Why are people like Bill Gates, Jeff Bezos and Mark Zuckerberg so incredibly rich? Sure, they’re great businesspeople, and they had the right ideas at the right time. But most importantly, when their businesses succeeded, they owned a large portion of the equity.

Equity, or stock, is the riskiest type of asset ownership. It’s the most volatile, and it’s the first to get wiped out when a company goes bankrupt. But it also has unlimited upside -- the gains can, in theory, be infinite. It’s the entire upper tail. So of course the largest fortunes that we see -- the richest individuals -- were made through equity ownership.

But the big payouts to other stockholders are also responsible for much of the vast increase in wealth inequality. In 1980, the richest 5 percent of Americans owned half of the country’s wealth. In 2012, it was almost two-thirds:

Why has wealth become so concentrated at the top? One reason is certainly that income inequality has increased. People who make more money can also save more money, building wealth over time. Things like the estate tax, which work against the intergenerational transfer of wealth, have gone down, even as the chance of going from low-income to high-income has fallen; this means that the slow buildup of wealth by high earners can continue from generation to generation. Also, high earners tend to save more than the middle class, which increases the gap between the rate at which the two groups build wealth.

But this is only part of the story. There’s another important factor that’s often overlooked -- the issue of who owns which type of financial assets. Wealthy people tend to own most of the equity in the economy. That means that when business does well, the rich reap disproportionate benefits.


At least two recent papers highlight this extremely important fact. The first is by Laurent Bach, Laurent Calvet and Paolo Sodini. Instead of looking at the U.S., they look at Sweden, because the Swedish government keeps much better data regarding the assets of the rich. Examining at the period from 2000 to 2007, they found that the middle class actually doesn’t do too badly -- though it holds more bonds and fewer stocks, the rich tend to do a bit worse with stock investing, taking extra risks that aren’t matched by higher returns. This is evidence against the theory that the rich are more skilled investors.
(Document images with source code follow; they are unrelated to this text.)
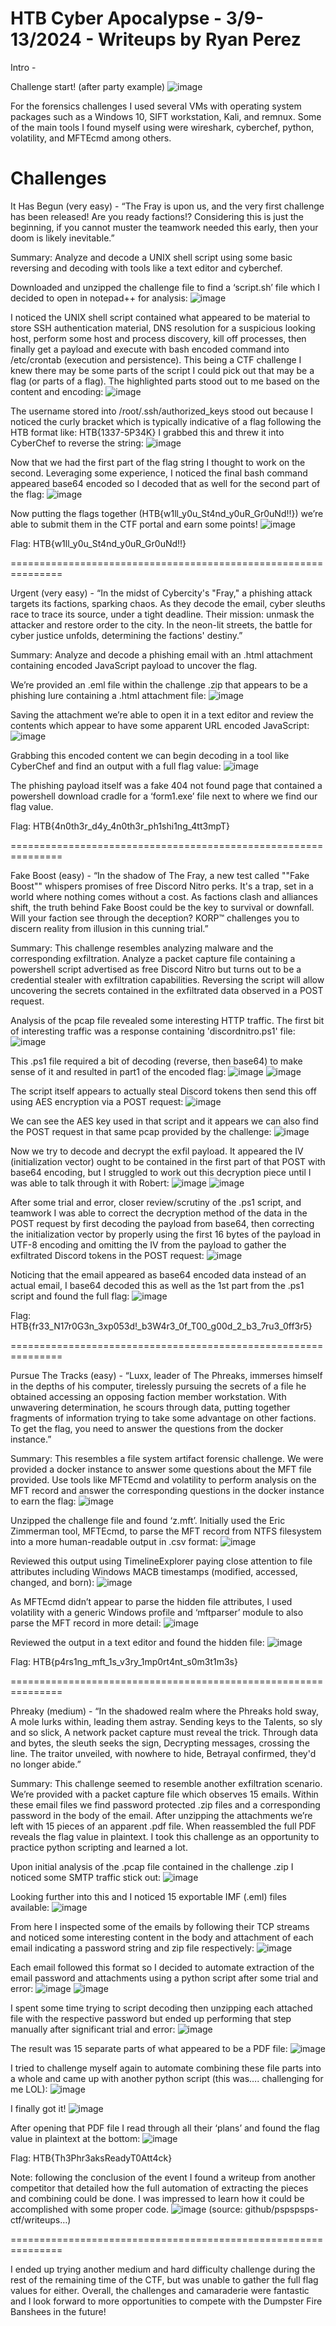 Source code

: HTB Cyber Apocalypse - 3/9-13/2024 - Writeups by Ryan Perez
===============================================================

Intro -


Challenge start! (after party example)
![image](https://github.com/ryanperez151/CTF-Writeups/assets/50554328/f06187b1-c766-4e50-9d26-d7bf49416b0f)


For the forensics challenges I used several VMs with operating system packages such as a Windows 10, SIFT workstation, Kali, and remnux. Some of the main tools I found myself using were wireshark, cyberchef, python, volatility, and MFTEcmd among others.


Challenges
===============================================================

It Has Begun (very easy) - “The Fray is upon us, and the very first challenge has been released! Are you ready factions!? Considering this is just the beginning, if you cannot muster the teamwork needed this early, then your doom is likely inevitable.”

Summary: Analyze and decode a UNIX shell script using some basic reversing and decoding with tools like a text editor and cyberchef.

Downloaded and unzipped the challenge file to find a ‘script.sh’ file which I decided to open in notepad++ for analysis:
![image](https://github.com/ryanperez151/CTF-Writeups/assets/50554328/16ebc20f-3639-4376-9a60-3c965df73c4b)


I noticed the UNIX shell script contained what appeared to be material to store SSH authentication material, DNS resolution for a suspicious looking host, perform some host and process discovery, kill off processes, then finally get a payload and execute with bash encoded command into /etc/crontab (execution and persistence).
This being a CTF challenge I knew there may be some parts of the script I could pick out that may be a flag (or parts of a flag). The highlighted parts stood out to me based on the content and encoding:
![image](https://github.com/ryanperez151/CTF-Writeups/assets/50554328/ae4b685d-cfe3-4041-b6db-89e9fa7d7b68)


The username stored into /root/.ssh/authorized_keys stood out because I noticed the curly bracket which is typically indicative of a flag following the HTB format like: HTB{1337-5P34K}
I grabbed this and threw it into CyberChef to reverse the string: 
![image](https://github.com/ryanperez151/CTF-Writeups/assets/50554328/576efe9d-a577-481a-8d14-70facaf4a6f1)


Now that we had the first part of the flag string I thought to work on the second. Leveraging some experience, I noticed the final bash command appeared base64 encoded so I decoded that as well for the second part of the flag:
![image](https://github.com/ryanperez151/CTF-Writeups/assets/50554328/c1694ea1-e58c-4508-a0f4-30623100292d)


Now putting the flags together (HTB{w1ll_y0u_St4nd_y0uR_Gr0uNd!!}) we’re able to submit them in the CTF portal and earn some points!
![image](https://github.com/ryanperez151/CTF-Writeups/assets/50554328/a7d13e04-b5c6-423b-afc3-b78659cf60fa)


Flag: HTB{w1ll_y0u_St4nd_y0uR_Gr0uNd!!}


===============================================================

Urgent (very easy) - “In the midst of Cybercity's "Fray," a phishing attack targets its factions, sparking chaos. As they decode the email, cyber sleuths race to trace its source, under a tight deadline. Their mission: unmask the attacker and restore order to the city. In the neon-lit streets, the battle for cyber justice unfolds, determining the factions' destiny.” 

Summary: Analyze and decode a phishing email with an .html attachment containing encoded JavaScript payload to uncover the flag.

We’re provided an .eml file within the challenge .zip that appears to be a phishing lure containing a .html attachment file:
![image](https://github.com/ryanperez151/CTF-Writeups/assets/50554328/5a63a718-6b19-4edf-98f9-8c8615229cd9)


Saving the attachment we’re able to open it in a text editor and review the contents which appear to have some apparent URL encoded JavaScript:
![image](https://github.com/ryanperez151/CTF-Writeups/assets/50554328/430efe9c-e93c-4bc8-a32b-90037cae816c)


Grabbing this encoded content we can begin decoding in a tool like CyberChef and find an output with a full flag value:
![image](https://github.com/ryanperez151/CTF-Writeups/assets/50554328/4c055ff0-8802-4087-b997-cfd9f89722e1)


The phishing payload itself was a fake 404 not found page that contained a powershell download cradle for a ‘form1.exe’ file next to where we find our flag value.


Flag: HTB{4n0th3r_d4y_4n0th3r_ph1shi1ng_4tt3mpT}


===============================================================

Fake Boost (easy) - “In the shadow of The Fray, a new test called ""Fake Boost"" whispers promises of free Discord Nitro perks. It's a trap, set in a world where nothing comes without a cost. As factions clash and alliances shift, the truth behind Fake Boost could be the key to survival or downfall. Will your faction see through the deception? KORP™ challenges you to discern reality from illusion in this cunning trial.”

Summary: This challenge resembles analyzing malware and the corresponding exfiltration. Analyze a packet capture file containing a powershell script advertised as free Discord Nitro but turns out to be a credential stealer with exfiltration capabilities. Reversing the script will allow uncovering the secrets contained in the exfiltrated data observed in a POST request.

Analysis of the pcap file revealed some interesting HTTP traffic. The first bit of interesting traffic was a response containing 'discordnitro.ps1' file:
![image](https://github.com/ryanperez151/CTF-Writeups/assets/50554328/4feb8a5f-c239-49e9-80ea-7f47f09cead2)


This .ps1 file required a bit of decoding (reverse, then base64) to make sense of it and resulted in part1 of the encoded flag:
![image](https://github.com/ryanperez151/CTF-Writeups/assets/50554328/ac23bf56-6591-4ffd-ae48-588ae3f00db1)
![image](https://github.com/ryanperez151/CTF-Writeups/assets/50554328/54a31b04-e09f-40b7-abae-1737effb3d58)


The script itself appears to actually steal Discord tokens then send this off using AES encryption via a POST request: 
![image](https://github.com/ryanperez151/CTF-Writeups/assets/50554328/57010df1-cc72-4dc8-98ff-a1fa4ac38284)


We can see the AES key used in that script and it appears we can also find the POST request in that same pcap provided by the challenge:
![image](https://github.com/ryanperez151/CTF-Writeups/assets/50554328/4cafb39b-e15f-4406-b56d-63700fc9b909)


Now we try to decode and decrypt the exfil payload. It appeared the IV (initialization vector) ought to be contained in the first part of that POST with base64 encoding, but I struggled to work out this decryption piece until I was able to talk through it with Robert:
![image](https://github.com/ryanperez151/CTF-Writeups/assets/50554328/bbcf325f-e015-4d0d-88b7-8a0307c224a0)
![image](https://github.com/ryanperez151/CTF-Writeups/assets/50554328/c31d6542-6121-4646-9c4f-aac79612fe5c)


After some trial and error, closer review/scrutiny of the .ps1 script, and teamwork I was able to correct the decryption method of the data in the POST request by first decoding the payload from base64, then correcting the initialization vector by properly using the first 16 bytes of the payload in UTF-8 encoding and omitting the IV from the payload to gather the exfiltrated Discord tokens in the POST request: 
![image](https://github.com/ryanperez151/CTF-Writeups/assets/50554328/00115ee5-08a7-405b-a72e-ae901594a1b7)


Noticing that the email appeared as base64 encoded data instead of an actual email, I base64 decoded this as well as the 1st part from the .ps1 script and found the full flag:
![image](https://github.com/ryanperez151/CTF-Writeups/assets/50554328/da2f34b2-419f-4f70-bd48-66e3d602dd08)


Flag: HTB{fr33_N17r0G3n_3xp053d!_b3W4r3_0f_T00_g00d_2_b3_7ru3_0ff3r5}


===============================================================

Pursue The Tracks (easy) - “Luxx, leader of The Phreaks, immerses himself in the depths of his computer, tirelessly pursuing the secrets of a file he obtained accessing an opposing faction member workstation. With unwavering determination, he scours through data, putting together fragments of information trying to take some advantage on other factions. To get the flag, you need to answer the questions from the docker instance.”

Summary: This resembles a file system artifact forensic challenge. We were provided a docker instance to answer some questions about the MFT file provided. Use tools like MFTEcmd and volatility to perform analysis on the MFT record and answer the corresponding questions in the docker instance to earn the flag: 
![image](https://github.com/ryanperez151/CTF-Writeups/assets/50554328/77c8ccb4-4804-4365-b335-42d0dd9a27bd)


Unzipped the challenge file and found ‘z.mft’. Initially used the Eric Zimmerman tool, MFTEcmd, to parse the MFT record from NTFS filesystem into a more human-readable output in .csv format:
![image](https://github.com/ryanperez151/CTF-Writeups/assets/50554328/6e3f6fa5-4e6e-4ef1-9ef4-1f3778d55753)


Reviewed this output using TimelineExplorer paying close attention to file attributes including Windows MACB timestamps (modified, accessed, changed, and born):
![image](https://github.com/ryanperez151/CTF-Writeups/assets/50554328/8d8cd2ce-f011-4e92-9a30-8705ba350228)


As MFTEcmd didn’t appear to parse the hidden file attributes, I used volatility with a generic Windows profile and ‘mftparser’ module to also parse the MFT record in more detail:
![image](https://github.com/ryanperez151/CTF-Writeups/assets/50554328/55014c49-08b4-4111-bcd1-ea6dfea196aa)


Reviewed the output in a text editor and found the hidden file:
![image](https://github.com/ryanperez151/CTF-Writeups/assets/50554328/52f13860-dd8c-4336-a44e-33b88d80cbe2)


Flag: HTB{p4rs1ng_mft_1s_v3ry_1mp0rt4nt_s0m3t1m3s}


===============================================================

Phreaky (medium) -
“In the shadowed realm where the Phreaks hold sway,
A mole lurks within, leading them astray.
Sending keys to the Talents, so sly and so slick,
A network packet capture must reveal the trick.
Through data and bytes, the sleuth seeks the sign,
Decrypting messages, crossing the line.
The traitor unveiled, with nowhere to hide,
Betrayal confirmed, they'd no longer abide.”

Summary: This challenge seemed to resemble another exfiltration scenario. We’re provided with a packet capture file which observes 15 emails. Within these email files we find password protected .zip files and a corresponding password in the body of the email. After unzipping the attachments we’re left with 15 pieces of an apparent .pdf file. When reassembled the full PDF reveals the flag value in plaintext. I took this challenge as an opportunity to practice python scripting and learned a lot.


Upon initial analysis of the .pcap file contained in the challenge .zip I noticed some SMTP traffic stick out: 
![image](https://github.com/ryanperez151/CTF-Writeups/assets/50554328/d8ba8024-33b9-4612-b3e8-d16825589a89)


Looking further into this and I noticed 15 exportable IMF (.eml) files available:
![image](https://github.com/ryanperez151/CTF-Writeups/assets/50554328/361ff307-5fab-4f2c-8e33-2ca43692a533)


From here I inspected some of the emails by following their TCP streams and noticed some interesting content in the body and attachment of each email indicating a password string and zip file respectively:
![image](https://github.com/ryanperez151/CTF-Writeups/assets/50554328/c1901d4c-8e4d-4b91-b342-f6b904f0fda6)


Each email followed this format so I decided to automate extraction of the email password and attachments using a python script after some trial and error:
![image](https://github.com/ryanperez151/CTF-Writeups/assets/50554328/65714f31-e0ed-4bc9-b711-dafa202ae1f6)
![image](https://github.com/ryanperez151/CTF-Writeups/assets/50554328/a0b05ba7-339f-4478-9120-93f1e9e39993)


I spent some time trying to script decoding then unzipping each attached file with the respective password but ended up performing that step manually after significant trial and error:
![image](https://github.com/ryanperez151/CTF-Writeups/assets/50554328/aa90f379-0f9b-431d-970c-edf35306631c)


The result was 15 separate parts of what appeared to be a PDF file:
![image](https://github.com/ryanperez151/CTF-Writeups/assets/50554328/a20b6fb5-2f36-4193-bb09-a684be443c77)


I tried to challenge myself again to automate combining these file parts into a whole and came up with another python script (this was…. challenging for me LOL):
![image](https://github.com/ryanperez151/CTF-Writeups/assets/50554328/72991e77-3380-4f95-8000-608cee3c2095)


I finally got it!
![image](https://github.com/ryanperez151/CTF-Writeups/assets/50554328/9f59c492-a966-4a8a-b467-e7a0cc7c076e)


After opening that PDF file I read through all their ‘plans’ and found the flag value in plaintext at the bottom:
![image](https://github.com/ryanperez151/CTF-Writeups/assets/50554328/d91f39a2-ac31-479f-8675-c5536151f7a0)


Flag: HTB{Th3Phr3aksReadyT0Att4ck} 


Note: following the conclusion of the event I found a writeup from another competitor that detailed how the full automation of extracting the pieces and combining could be done. I was impressed to learn how it could be accomplished with some proper code.
![image](https://github.com/ryanperez151/CTF-Writeups/assets/50554328/e1cbaae3-7218-49f9-9ae7-0bfceb4fc8c2)
(source: github/pspspsps-ctf/writeups…)

===============================================================

I ended up trying another medium and hard difficulty challenge during the rest of the remaining time of the CTF, but was unable to gather the full flag values for either.
Overall, the challenges and camaraderie were fantastic and I look forward to more opportunities to compete with the Dumpster Fire Banshees in the future!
But there’s one big reason why the rich still come out ahead -- instead of stocks, the middle class puts a large share of its wealth into residential real estate. Houses tend to earn lower returns than stocks.

This is probably a fundamental law of the economy -- as long as human beings continue to find more productive ways to use resources, companies will continue to gain value relative to land and other natural resources. By pouring so much of its wealth into houses, the Swedish middle class made a big bet on land, while the rich bet on human ingenuity. In the long run, the latter tends to win.
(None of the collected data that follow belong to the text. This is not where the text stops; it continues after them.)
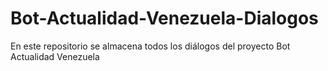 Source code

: # Bot-Actualidad-Venezuela-Dialogos
En este repositorio se almacena todos los diálogos del proyecto Bot Actualidad Venezuela
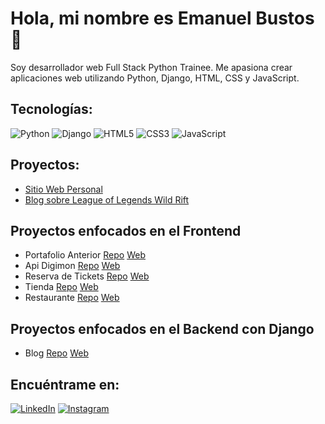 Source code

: # Hola, mi nombre es Emanuel Bustos 👋

Soy desarrollador web Full Stack Python Trainee. Me apasiona crear aplicaciones web utilizando Python, Django, HTML, CSS y JavaScript.

## Tecnologías:

![Python](https://img.shields.io/badge/Python-yellow?style=for-the-badge&logo=python&logoColor=white&labelColor=101010)
![Django](https://img.shields.io/badge/Django-092E20?style=for-the-badge&logo=django&logoColor=white&labelColor=101010)
![HTML5](https://img.shields.io/badge/HTML5-E34F26?style=for-the-badge&logo=html5&logoColor=white&labelColor=101010)
![CSS3](https://img.shields.io/badge/CSS3-1572B6?style=for-the-badge&logo=css3&logoColor=white&labelColor=101010)
![JavaScript](https://img.shields.io/badge/JavaScript-323330?style=for-the-badge&logo=javascript&logoColor=F7DF1E&labelColor=101010)

## Proyectos:

- [Sitio Web Personal](https://emanuelbustos.com)
- [Blog sobre League of Legends Wild Rift](https://lol101.vip/)

## Proyectos enfocados en el Frontend 
- Portafolio Anterior [Repo](https://github.com/emanuelB1/portafolio/tree/master) [Web](https://emanuelb1.github.io/portafolio/)
- Api Digimon [Repo](https://github.com/emanuelB1/api-digimon/tree/master) [Web](https://emanuelb1.github.io/api-digimon/)
- Reserva de Tickets  [Repo](https://github.com/emanuelB1/festiva/tree/master) [Web](https://emanuelb1.github.io/festiva/)
- Tienda  [Repo](https://github.com/emanuelB1/tienda/tree/master) [Web](https://emanuelb1.github.io/tienda/)
- Restaurante  [Repo](https://github.com/emanuelB1/emanuel_bustos_pub_restaurant/tree/master) [Web](https://emanuelb1.github.io/emanuel_bustos_pub_restaurant/)
  
## Proyectos enfocados en el Backend con Django
- Blog [Repo](https://github.com/emanuelB1/django_project_blog) [Web](https://lol101.vip/)

## Encuéntrame en:

[![LinkedIn](https://img.shields.io/badge/LinkedIn-emanuelbustos-0077B5?style=for-the-badge&logo=linkedin&logoColor=white&labelColor=101010)](https://www.linkedin.com/)
[![Instagram](https://img.shields.io/badge/Instagram-@emanuelbustos-E4405F?style=for-the-badge&logo=instagram&logoColor=white&labelColor=101010)](https://instagram.com)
The second paper, by New York University economist Edward Wolff, found similar forces at work in the U.S. His data clearly shows that the wealthy have relatively less of their money in houses, and more in stocks and other financial assets:

Broadly speaking, rich people own the upside of the economy in the form of stock, while the middle class’s gains are limited by the slow growth of housing wealth. Wolff finds, unsurprisingly, that the collapse of the housing bubble exacerbated wealth inequality, because stocks recovered more strongly than real estate did.